A similar case occurred in the Midwest last February. The consumer bought soup in a pack of two-plastic containers. It also was sold cold, and the labels also said to keep it refrigerated. One container was consumed immediately, with no ill effects. But, the consumer left the other container unrefrigerated for a week. Again, the consumer heated it, tasted it, and threw it out. And, again, that consumer also was hospitalized with botulism.
Botulism is as serious as food poisoning gets. It can result in respiratory failure and death. Even when patients survive, they may be hospitalized and on a ventilator for months, and they may suffer permanent neurological damage. So when a label says KEEP REFRIGERATED, keep the product refrigerated!
Follow the Label to Defeat Bacteria
While botulism is one of the most menacing foodborne illnesses, others are potentially quite serious as well, and product labels can help you avoid them. For example, if you pick up a package of hamburger in the grocery store, you’ll find a label with “Safe Handling Instructions.” It looks something like this:
“Cook thoroughly” means that you need to cook to a safe minimum cooking temperature – 160 F for hamburger. Don’t trust the color of the meat – use a food thermometer to be sure.
What if you don’t follow the label and the food is undercooked? Then you and your family are at risk of food poisoning from bacteria like E. coli. The worst type of E. coli can lead to kidney failure and even death. Children age four and under are particularly susceptible.
Microwave Labels Protect You, Too
Always read and follow the cooking instructions on frozen microwave dinners to kill any dangerous bacteria that may be in the food.
- Cook it thoroughly: Many companies include cooking times for two wattage levels of microwave ovens.
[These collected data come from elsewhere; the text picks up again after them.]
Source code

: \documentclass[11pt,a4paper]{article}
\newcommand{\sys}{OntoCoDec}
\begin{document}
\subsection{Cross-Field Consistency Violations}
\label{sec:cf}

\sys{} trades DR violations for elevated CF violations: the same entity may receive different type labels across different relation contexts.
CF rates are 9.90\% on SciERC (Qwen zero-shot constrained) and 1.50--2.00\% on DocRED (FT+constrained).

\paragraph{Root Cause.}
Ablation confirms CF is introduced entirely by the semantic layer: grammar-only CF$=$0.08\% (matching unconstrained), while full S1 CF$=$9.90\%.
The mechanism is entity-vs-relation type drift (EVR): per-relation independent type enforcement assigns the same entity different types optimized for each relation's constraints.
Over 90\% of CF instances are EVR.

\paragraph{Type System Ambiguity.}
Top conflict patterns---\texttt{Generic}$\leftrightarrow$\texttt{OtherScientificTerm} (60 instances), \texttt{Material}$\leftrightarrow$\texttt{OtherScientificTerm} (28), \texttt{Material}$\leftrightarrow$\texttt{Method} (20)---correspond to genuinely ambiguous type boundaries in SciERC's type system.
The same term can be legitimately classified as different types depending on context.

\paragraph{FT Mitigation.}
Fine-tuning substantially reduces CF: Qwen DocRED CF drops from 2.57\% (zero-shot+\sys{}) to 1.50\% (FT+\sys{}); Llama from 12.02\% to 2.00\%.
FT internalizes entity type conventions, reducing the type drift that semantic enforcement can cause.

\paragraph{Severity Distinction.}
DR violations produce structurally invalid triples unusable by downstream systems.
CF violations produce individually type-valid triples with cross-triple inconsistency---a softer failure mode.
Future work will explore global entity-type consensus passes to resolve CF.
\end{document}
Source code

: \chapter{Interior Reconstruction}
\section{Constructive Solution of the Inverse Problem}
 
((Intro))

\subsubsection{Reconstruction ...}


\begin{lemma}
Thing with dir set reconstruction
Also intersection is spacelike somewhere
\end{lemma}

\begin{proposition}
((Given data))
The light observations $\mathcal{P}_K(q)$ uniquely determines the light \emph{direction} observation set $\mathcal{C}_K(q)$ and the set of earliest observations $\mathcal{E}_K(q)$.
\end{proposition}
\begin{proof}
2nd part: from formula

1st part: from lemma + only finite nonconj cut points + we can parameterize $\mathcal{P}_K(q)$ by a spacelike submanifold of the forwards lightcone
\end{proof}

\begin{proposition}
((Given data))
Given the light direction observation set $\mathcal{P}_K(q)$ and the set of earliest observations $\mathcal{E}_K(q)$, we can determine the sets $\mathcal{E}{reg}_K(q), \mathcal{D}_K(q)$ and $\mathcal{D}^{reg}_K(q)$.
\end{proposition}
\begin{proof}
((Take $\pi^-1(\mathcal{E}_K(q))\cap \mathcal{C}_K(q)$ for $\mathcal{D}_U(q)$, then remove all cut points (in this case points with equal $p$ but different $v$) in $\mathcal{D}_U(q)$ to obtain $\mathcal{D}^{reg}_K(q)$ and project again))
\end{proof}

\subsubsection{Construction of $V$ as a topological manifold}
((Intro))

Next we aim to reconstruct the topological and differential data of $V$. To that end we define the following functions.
Or, they may explain that the cooking time on the package is for 1100-watt ovens, so you must adjust the time for lower wattage ovens. To be safe, use a food thermometer to check the dinner, especially if your microwave oven is less than 1100 watts.
- Don’t skip the standing time: The label may also recommend letting the food stand for a minute or two after cooking. This “standing time” is important to complete the cooking process throughout the food.